BCAG Noise Technology

Jasen Cheung

Stanford Mu Corp.

This presentation discusses the modeling of a series redundant pneumatic (GHe) pressure regulator of the bi-propellant propulsion system in the A2100 propulsion platform using the EASY5 Gas Dynamic Library. Highlights of modeling of some critical flow and moving mass spring mechanisms are included. Satisfactory simulation results were achieved in predicting dynamic and steady state performances of the pressure regulator due to excessive obstruction of its flow restrictor sensors. Some test results were also made available for comparison.

Mike Berglund

Boeing

There exists a need for an analytical model than can describe the behavior of hydraulic systems on expendable launch vehicles under transient conditions. Current models used at Boeing Huntington Beach only describe steady-state conditions. Because of this, empirical data must be gathered to understand what happens to the hydraulic system under non-steady-state conditions. Gathering data in this way is expensive and time consuming. Modeling the system using EASY5 can reduce the number of expensive hardware tests.

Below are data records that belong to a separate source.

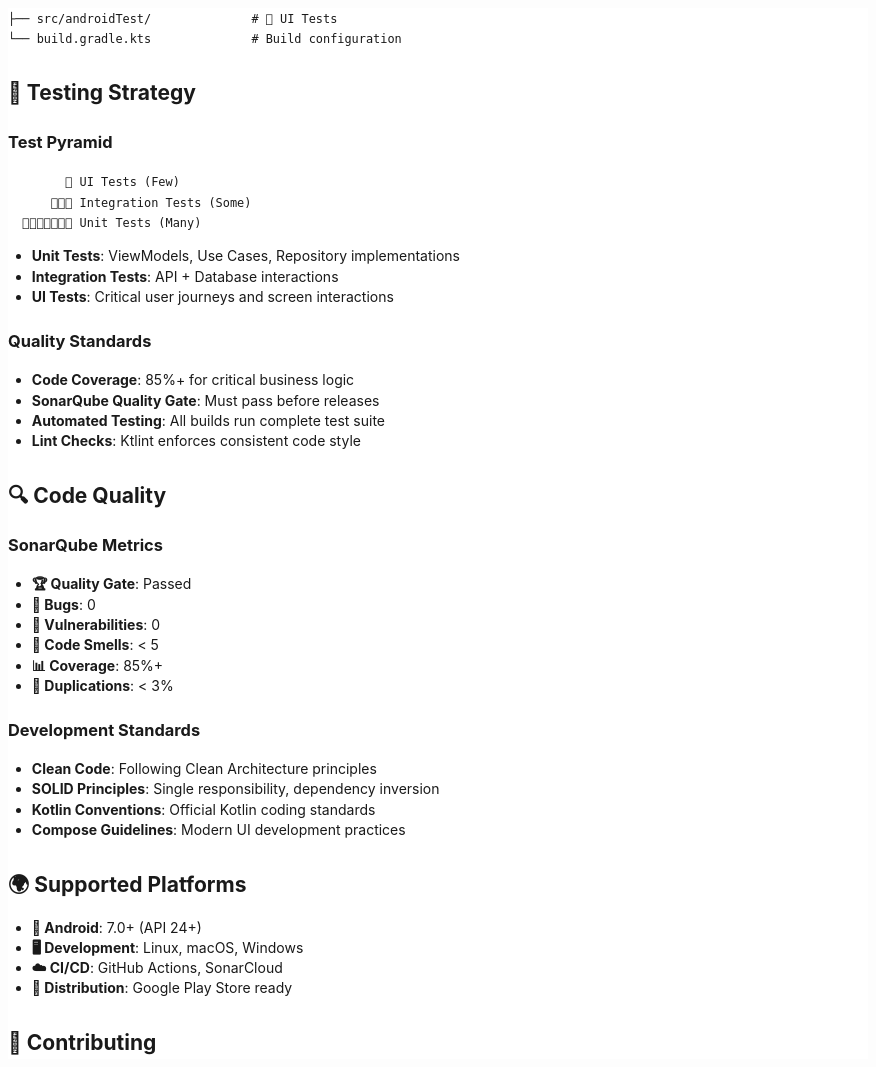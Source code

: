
 ```
├── src/androidTest/              # 📱 UI Tests
└── build.gradle.kts              # Build configuration
```

## 🧪 Testing Strategy

### Test Pyramid

```
        🔺 UI Tests (Few)
      🔳🔳🔳 Integration Tests (Some)  
  🔳🔳🔳🔳🔳🔳🔳 Unit Tests (Many)
```

- **Unit Tests**: ViewModels, Use Cases, Repository implementations
- **Integration Tests**: API + Database interactions
- **UI Tests**: Critical user journeys and screen interactions

### Quality Standards

- **Code Coverage**: 85%+ for critical business logic
- **SonarQube Quality Gate**: Must pass before releases
- **Automated Testing**: All builds run complete test suite
- **Lint Checks**: Ktlint enforces consistent code style

## 🔍 Code Quality

### SonarQube Metrics

- **🏆 Quality Gate**: Passed
- **🐛 Bugs**: 0 
- **🚨 Vulnerabilities**: 0
- **👃 Code Smells**: < 5
- **📊 Coverage**: 85%+
- **🔄 Duplications**: < 3%

### Development Standards

- **Clean Code**: Following Clean Architecture principles
- **SOLID Principles**: Single responsibility, dependency inversion
- **Kotlin Conventions**: Official Kotlin coding standards
- **Compose Guidelines**: Modern UI development practices

## 🌍 Supported Platforms

- **📱 Android**: 7.0+ (API 24+)
- **🖥️ Development**: Linux, macOS, Windows
- **☁️ CI/CD**: GitHub Actions, SonarCloud
- **🚀 Distribution**: Google Play Store ready

## 🤝 Contributing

This presentation describes an EASY5 model of the entire hydraulic system for the Delta IV Launch Vehicle. The model simulates transient conditions and compares extremely well with the test data. The presentation discusses these results and illustrates how EASY5 can be applied to hydraulic systems for space applications.

The presentation also provides tips and a summary of the process of creating a hydraulic model on EASY5. For these reasons, this presentation is valuable for the 1999 EASY5 User Conference for all those interested in modeling hydraulic systems.

Arun Trikha

The Boeing Company

The EASY5 components available in its Hydraulic Library go a long way in providing the building blocks required for simulating pressure transients in the hydraulic systems. However, there are some inherent limitations in trying to simulate wave travel effects in hydraulic lines with lumped line models used in EASY5 components PW and PX.

This paper discusses a new method of simulating a hydraulic line using EASY5. This method provides better pressure transients results through combining simulation of wave effects by time delays with an accurate simulation of the frequency-dependent friction effects. Comparison is made with similar results using PW component for hydraulic lines to demonstrate that the results using the new model are more accurate, don't display spurious oscillations in response, and are computationally faster. Further, the results from the new line model match those achieved by solving the partial differential equations for the line dynamics (for a simple system) in a closed form.

At this time, each of the hydraulic line was modeled as a submodel with calls to 2 CD (Continuous Time Delay) components, 5 LA (First Order Lag) components and 2 FORTRAN blocks. This submodel is currently being packaged into a new EASY5 component for easier set up of a hydraulic system model by a user.